- A damaged copy of the album

Studio album by Christian Marclay
- Released: 1985
- Recorded: March 1985
- Genre: Free improvisation; collage; musique concrète; sonic art;
- Label: Recycled

Christian Marclay chronology
|  | Record Without a Cover (1985) | Footsteps (1989) |

= Record Without a Cover =

Record Without a Cover is an album by artist Christian Marclay. It was released in 1985 by Recycled Records. An improvised sound collage, the album was sold as an LP record with no cover or protective packaging, such that the damage from shipping, storing, and playing the record becomes a part of the work.

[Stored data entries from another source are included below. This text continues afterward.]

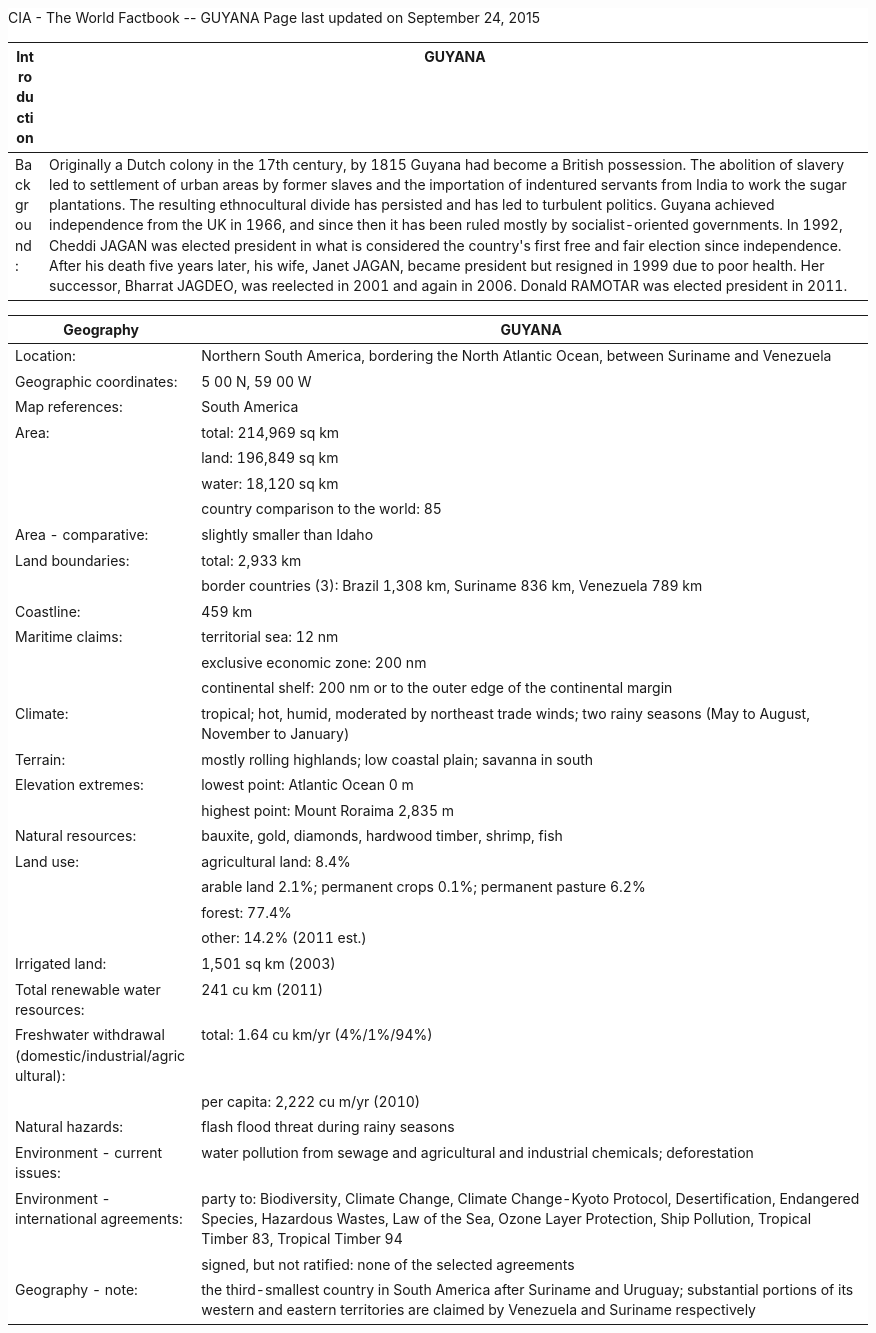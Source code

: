 CIA - The World Factbook --   GUYANA 
Page last updated on September 24, 2015

| Introduction | GUYANA |
| --- | --- |
| Background: | Originally a Dutch colony in the 17th century, by 1815 Guyana had become a British possession. The abolition of slavery led to settlement of urban areas by former slaves and the importation of indentured servants from India to work the sugar plantations. The resulting ethnocultural divide has persisted and has led to turbulent politics. Guyana achieved independence from the UK in 1966, and since then it has been ruled mostly by socialist-oriented governments. In 1992, Cheddi JAGAN was elected president in what is considered the country's first free and fair election since independence. After his death five years later, his wife, Janet JAGAN, became president but resigned in 1999 due to poor health. Her successor, Bharrat JAGDEO, was reelected in 2001 and again in 2006. Donald RAMOTAR was elected president in 2011. |

| Geography | GUYANA |
| --- | --- |
| Location: | Northern South America, bordering the North Atlantic Ocean, between Suriname and Venezuela |
| Geographic coordinates: | 5 00 N, 59 00 W |
| Map references: | South America |
| Area: | total: 214,969 sq km |
| | land: 196,849 sq km |
| | water: 18,120 sq km |
| | country comparison to the world:  85 |
| Area - comparative: | slightly smaller than Idaho |
| Land boundaries: | total: 2,933 km |
| | border countries (3): Brazil 1,308 km, Suriname 836 km, Venezuela 789 km |
| Coastline: | 459 km |
| Maritime claims: | territorial sea: 12 nm |
| | exclusive economic zone: 200 nm |
| | continental shelf: 200 nm or to the outer edge of the continental margin |
| Climate: | tropical; hot, humid, moderated by northeast trade winds; two rainy seasons (May to August, November to January) |
| Terrain: | mostly rolling highlands; low coastal plain; savanna in south |
| Elevation extremes: | lowest point: Atlantic Ocean 0 m |
| | highest point: Mount Roraima 2,835 m |
| Natural resources: | bauxite, gold, diamonds, hardwood timber, shrimp, fish |
| Land use: | agricultural land: 8.4% |
| | arable land 2.1%; permanent crops 0.1%; permanent pasture 6.2% |
| | forest: 77.4% |
| | other: 14.2% (2011 est.) |
| Irrigated land: | 1,501 sq km (2003) |
| Total renewable water resources: | 241 cu km (2011) |
| Freshwater withdrawal (domestic/industrial/agricultural): | total: 1.64  cu km/yr (4%/1%/94%) |
| | per capita: 2,222  cu m/yr (2010) |
| Natural hazards: | flash flood threat during rainy seasons |
| Environment - current issues: | water pollution from sewage and agricultural and industrial chemicals; deforestation |
| Environment - international agreements: | party to: Biodiversity, Climate Change, Climate Change-Kyoto Protocol, Desertification, Endangered Species, Hazardous Wastes, Law of the Sea, Ozone Layer Protection, Ship Pollution, Tropical Timber 83, Tropical Timber 94 |
| | signed, but not ratified: none of the selected agreements |
| Geography - note: | the third-smallest country in South America after Suriname and Uruguay; substantial portions of its western and eastern territories are claimed by Venezuela and Suriname respectively |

==Background and composition==
Marclay recorded Record Without a Cover in New York City with a four-track machine. The album has only one untitled track, which opens with a ten-minute section of silence. During this period, the record contains audio artifacts from multiple vinyl records being played, a sound that gradually grows louder. Marclay then introduces drums and bells, which leads into samples including classical music, a tango, various sound effects, and "Caravan" by Duke Ellington. Toward the end of the record, the clicks and pops from the introduction interrupt the samples for two minutes.

Record Without a Cover was sold without any packaging, such that the wear and tear on it gradually transformed the sound of each copy. The record's reverse side is printed with instructions not to "store in a protective package", which gradually becomes less legible as the record is played repeatedly. The record's transformation can be interpreted as a form of spontaneous composition, with each copy becoming a distinct performance. Marclay wanted to ensure that "you can't ignore the medium", and the evolving sound of the record blurs what he originally recorded with the way in which the record has physically changed.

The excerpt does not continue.